WHAT YOU NEED TO DO:
Go through the records and transcribe them exactly, passing over any picture.

== INPUT ==

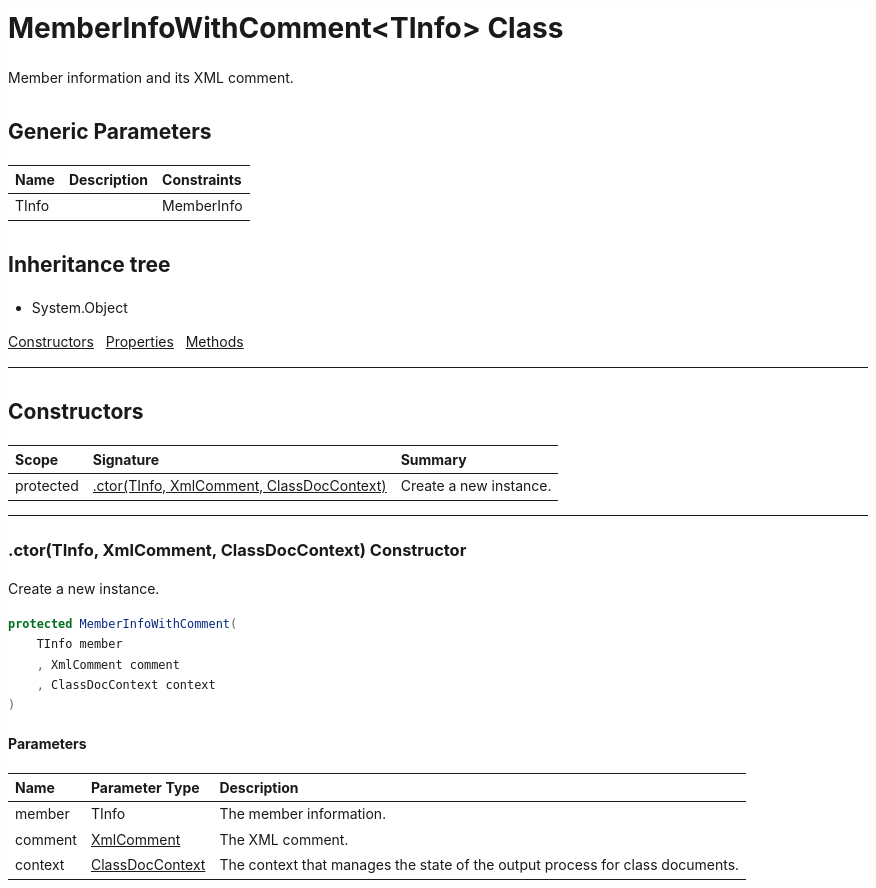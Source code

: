 ﻿



# MemberInfoWithComment&lt;TInfo&gt; Class



Member information and its XML comment.







## Generic Parameters
|Name|Description|Constraints|
|:--|:--|:--|
| TInfo |  | MemberInfo |

## Inheritance tree
* System.Object

[Constructors](#Constructors)&nbsp;&nbsp;
[Properties](#Properties)&nbsp;&nbsp;
[Methods](#Methods)&nbsp;&nbsp;

---
## Constructors
|Scope|Signature|Summary|
|:--|:--|:--|
| protected | [.ctor(TInfo, XmlComment, ClassDocContext)](#ctortinfo-xmlcomment-classdoccontext-constructor) | Create a new instance. |
---
### .ctor(TInfo, XmlComment, ClassDocContext) Constructor

Create a new instance.
```c#
protected MemberInfoWithComment(
	TInfo member
	, XmlComment comment
	, ClassDocContext context
)
```
#### Parameters
|Name|Parameter Type|Description|
|:--|:--|:--|
| member | TInfo | The member information. |
| comment | [XmlComment](../mxProject.Tools.ClassDoc/XmlComment.md) | The XML comment. |
| context | [ClassDocContext](../mxProject.Tools.ClassDoc/ClassDocContext.md) | The context that manages the state of the output process for class documents. |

===

WRITTEN SOLUTION:
Source code

: ﻿



# MemberInfoWithComment&lt;TInfo&gt; Class



Member information and its XML comment.







## Generic Parameters
|Name|Description|Constraints|
|:--|:--|:--|
| TInfo |  | MemberInfo |

## Inheritance tree
* System.Object

[Constructors](#Constructors)&nbsp;&nbsp;
[Properties](#Properties)&nbsp;&nbsp;
[Methods](#Methods)&nbsp;&nbsp;

---
## Constructors
|Scope|Signature|Summary|
|:--|:--|:--|
| protected | [.ctor(TInfo, XmlComment, ClassDocContext)](#ctortinfo-xmlcomment-classdoccontext-constructor) | Create a new instance. |
---
### .ctor(TInfo, XmlComment, ClassDocContext) Constructor

Create a new instance.
```c#
protected MemberInfoWithComment(
	TInfo member
	, XmlComment comment
	, ClassDocContext context
)
```
#### Parameters
|Name|Parameter Type|Description|
|:--|:--|:--|
| member | TInfo | The member information. |
| comment | [XmlComment](../mxProject.Tools.ClassDoc/XmlComment.md) | The XML comment. |
| context | [ClassDocContext](../mxProject.Tools.ClassDoc/ClassDocContext.md) | The context that manages the state of the output process for class documents. |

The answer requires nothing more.